Dataset content =>
········

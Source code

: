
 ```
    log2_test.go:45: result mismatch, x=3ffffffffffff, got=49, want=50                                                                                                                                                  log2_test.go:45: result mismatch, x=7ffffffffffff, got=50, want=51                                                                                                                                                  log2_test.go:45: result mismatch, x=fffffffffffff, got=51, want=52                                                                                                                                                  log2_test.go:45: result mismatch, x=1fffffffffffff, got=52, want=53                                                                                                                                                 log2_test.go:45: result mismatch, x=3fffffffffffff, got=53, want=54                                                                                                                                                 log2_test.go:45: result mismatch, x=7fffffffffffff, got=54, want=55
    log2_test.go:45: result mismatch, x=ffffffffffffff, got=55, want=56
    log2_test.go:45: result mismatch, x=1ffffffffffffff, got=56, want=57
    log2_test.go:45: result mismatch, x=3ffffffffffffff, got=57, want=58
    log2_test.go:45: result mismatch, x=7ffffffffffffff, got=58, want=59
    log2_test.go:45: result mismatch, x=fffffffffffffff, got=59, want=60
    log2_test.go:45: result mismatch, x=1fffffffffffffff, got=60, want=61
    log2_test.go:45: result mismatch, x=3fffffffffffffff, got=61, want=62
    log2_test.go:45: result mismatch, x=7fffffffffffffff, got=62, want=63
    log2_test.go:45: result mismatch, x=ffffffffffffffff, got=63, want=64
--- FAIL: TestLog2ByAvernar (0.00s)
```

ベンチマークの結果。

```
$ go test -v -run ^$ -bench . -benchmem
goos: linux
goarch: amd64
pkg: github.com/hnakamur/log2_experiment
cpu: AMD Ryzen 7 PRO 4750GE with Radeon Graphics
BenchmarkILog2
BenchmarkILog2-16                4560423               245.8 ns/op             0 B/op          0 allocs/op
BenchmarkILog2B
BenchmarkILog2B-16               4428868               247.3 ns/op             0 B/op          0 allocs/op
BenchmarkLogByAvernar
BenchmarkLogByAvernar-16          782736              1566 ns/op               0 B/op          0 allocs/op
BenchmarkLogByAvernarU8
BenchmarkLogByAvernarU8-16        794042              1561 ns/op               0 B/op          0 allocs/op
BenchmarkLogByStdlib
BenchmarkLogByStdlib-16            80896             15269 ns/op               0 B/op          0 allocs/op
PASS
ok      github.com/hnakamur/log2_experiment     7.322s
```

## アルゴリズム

········

Activity => The entries listed above are to be output exactly. Leave none out.

Solution =>
Source code

:
 ```
    log2_test.go:45: result mismatch, x=3ffffffffffff, got=49, want=50                                                                                                                                                  log2_test.go:45: result mismatch, x=7ffffffffffff, got=50, want=51                                                                                                                                                  log2_test.go:45: result mismatch, x=fffffffffffff, got=51, want=52                                                                                                                                                  log2_test.go:45: result mismatch, x=1fffffffffffff, got=52, want=53                                                                                                                                                 log2_test.go:45: result mismatch, x=3fffffffffffff, got=53, want=54                                                                                                                                                 log2_test.go:45: result mismatch, x=7fffffffffffff, got=54, want=55
    log2_test.go:45: result mismatch, x=ffffffffffffff, got=55, want=56
    log2_test.go:45: result mismatch, x=1ffffffffffffff, got=56, want=57
    log2_test.go:45: result mismatch, x=3ffffffffffffff, got=57, want=58
    log2_test.go:45: result mismatch, x=7ffffffffffffff, got=58, want=59
    log2_test.go:45: result mismatch, x=fffffffffffffff, got=59, want=60
    log2_test.go:45: result mismatch, x=1fffffffffffffff, got=60, want=61
    log2_test.go:45: result mismatch, x=3fffffffffffffff, got=61, want=62
    log2_test.go:45: result mismatch, x=7fffffffffffffff, got=62, want=63
    log2_test.go:45: result mismatch, x=ffffffffffffffff, got=63, want=64
--- FAIL: TestLog2ByAvernar (0.00s)
```

ベンチマークの結果。

```
$ go test -v -run ^$ -bench . -benchmem
goos: linux
goarch: amd64
pkg: github.com/hnakamur/log2_experiment
cpu: AMD Ryzen 7 PRO 4750GE with Radeon Graphics
BenchmarkILog2
BenchmarkILog2-16                4560423               245.8 ns/op             0 B/op          0 allocs/op
BenchmarkILog2B
BenchmarkILog2B-16               4428868               247.3 ns/op             0 B/op          0 allocs/op
BenchmarkLogByAvernar
BenchmarkLogByAvernar-16          782736              1566 ns/op               0 B/op          0 allocs/op
BenchmarkLogByAvernarU8
BenchmarkLogByAvernarU8-16        794042              1561 ns/op               0 B/op          0 allocs/op
BenchmarkLogByStdlib
BenchmarkLogByStdlib-16            80896             15269 ns/op               0 B/op          0 allocs/op
PASS
ok      github.com/hnakamur/log2_experiment     7.322s
```

## アルゴリズム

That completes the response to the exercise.